# Are my calculations correct ?



## Dennis Alwon (May 9, 2009)

32 conductors is a boatload. I am not surprised and your math is correct


----------



## Dennis Alwon (May 9, 2009)

Work it backwards-- #4 @90 C is 95 amps
95 x .6 = 57 amps

If you use #6 you will be too small


----------



## Dennis Alwon (May 9, 2009)

I believe you don't need to double derate.. 

40/.6 = 67 amps-- which still means you need #4


----------



## active1 (Dec 29, 2009)

Without doing all that mathy stuff off my head I would do 3 #6 & #10 EG in a 1".

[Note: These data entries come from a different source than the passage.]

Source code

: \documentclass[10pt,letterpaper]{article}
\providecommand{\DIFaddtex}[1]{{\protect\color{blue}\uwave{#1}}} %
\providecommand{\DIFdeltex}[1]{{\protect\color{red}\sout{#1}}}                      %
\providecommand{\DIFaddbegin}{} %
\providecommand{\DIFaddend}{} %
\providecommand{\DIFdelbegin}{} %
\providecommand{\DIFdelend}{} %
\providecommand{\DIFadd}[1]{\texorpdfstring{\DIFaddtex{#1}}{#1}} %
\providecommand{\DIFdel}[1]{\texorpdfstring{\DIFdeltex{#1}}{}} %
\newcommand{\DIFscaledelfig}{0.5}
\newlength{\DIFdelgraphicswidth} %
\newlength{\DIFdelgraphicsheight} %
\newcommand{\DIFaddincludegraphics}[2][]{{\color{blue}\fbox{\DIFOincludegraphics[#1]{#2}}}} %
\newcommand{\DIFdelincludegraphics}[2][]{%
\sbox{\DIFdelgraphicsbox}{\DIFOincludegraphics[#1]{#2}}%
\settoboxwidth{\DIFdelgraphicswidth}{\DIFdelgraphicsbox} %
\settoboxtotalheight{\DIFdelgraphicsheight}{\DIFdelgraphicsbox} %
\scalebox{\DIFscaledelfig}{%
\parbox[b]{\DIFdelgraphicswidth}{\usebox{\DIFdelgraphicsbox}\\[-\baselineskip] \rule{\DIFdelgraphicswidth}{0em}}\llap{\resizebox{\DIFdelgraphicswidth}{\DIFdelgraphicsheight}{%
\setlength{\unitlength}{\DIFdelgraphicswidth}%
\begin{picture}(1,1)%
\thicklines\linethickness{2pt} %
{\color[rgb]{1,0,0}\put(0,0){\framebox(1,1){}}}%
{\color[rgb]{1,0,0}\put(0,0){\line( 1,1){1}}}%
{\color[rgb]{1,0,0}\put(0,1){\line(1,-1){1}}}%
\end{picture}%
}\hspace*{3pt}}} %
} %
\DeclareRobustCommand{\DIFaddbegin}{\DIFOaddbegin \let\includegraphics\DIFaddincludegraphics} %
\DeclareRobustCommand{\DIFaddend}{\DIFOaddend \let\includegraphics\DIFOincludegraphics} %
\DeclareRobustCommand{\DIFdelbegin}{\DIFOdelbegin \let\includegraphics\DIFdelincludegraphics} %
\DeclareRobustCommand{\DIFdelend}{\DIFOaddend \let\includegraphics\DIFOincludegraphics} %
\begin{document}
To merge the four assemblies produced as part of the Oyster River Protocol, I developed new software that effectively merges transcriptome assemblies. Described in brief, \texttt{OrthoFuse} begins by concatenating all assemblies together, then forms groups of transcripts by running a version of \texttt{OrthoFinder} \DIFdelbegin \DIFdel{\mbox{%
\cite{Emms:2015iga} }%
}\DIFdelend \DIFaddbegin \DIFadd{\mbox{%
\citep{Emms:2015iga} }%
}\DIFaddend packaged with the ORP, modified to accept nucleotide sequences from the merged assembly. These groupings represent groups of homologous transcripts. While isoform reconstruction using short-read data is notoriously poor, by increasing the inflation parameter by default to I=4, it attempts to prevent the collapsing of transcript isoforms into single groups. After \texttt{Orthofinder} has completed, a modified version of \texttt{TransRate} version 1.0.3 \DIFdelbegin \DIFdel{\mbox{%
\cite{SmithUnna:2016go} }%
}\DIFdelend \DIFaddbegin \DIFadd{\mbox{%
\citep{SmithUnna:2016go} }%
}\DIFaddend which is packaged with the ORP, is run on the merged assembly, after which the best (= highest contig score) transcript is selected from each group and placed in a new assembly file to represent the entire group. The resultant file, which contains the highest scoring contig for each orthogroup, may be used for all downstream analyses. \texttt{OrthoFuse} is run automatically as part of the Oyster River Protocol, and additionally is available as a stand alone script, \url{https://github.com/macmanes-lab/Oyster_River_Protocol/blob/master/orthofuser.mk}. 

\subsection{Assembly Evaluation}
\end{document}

Ya, technically I guess you should use a #8 EG because you up-sized the ungrounded conductors. But also technically you don't need no stinking green in a steel conduit. Which makes me believe a #10 is more than fair.

Something to factor in also is startup current.
Kinda goes back to the name plate.
Sometimes the information is vage, misinterpreted and given to you, or just wrong.
All about LRA, RA, OCP, & min conductor size.
Assuming your number is the OCP size the 40A would be high in your calc.
But the startup may be closer to 200a.

Are you sure it's 240v 3PH? High Leg?

Now your math on 32 conductors would be 40% of the conductor, not 60%.
Think you would need to use the 60 degree column because the terminals are under 100a. I would come up with a #1 awg cu for the ungrounded, and guessing a #2 if you upsize the EG (not doing the circ mils calc). 

Good news is you only need 1 EG if you pull it.
Bad news is 3 #1 & a #2 may not fit in your 2" EMT with 32 other conductors.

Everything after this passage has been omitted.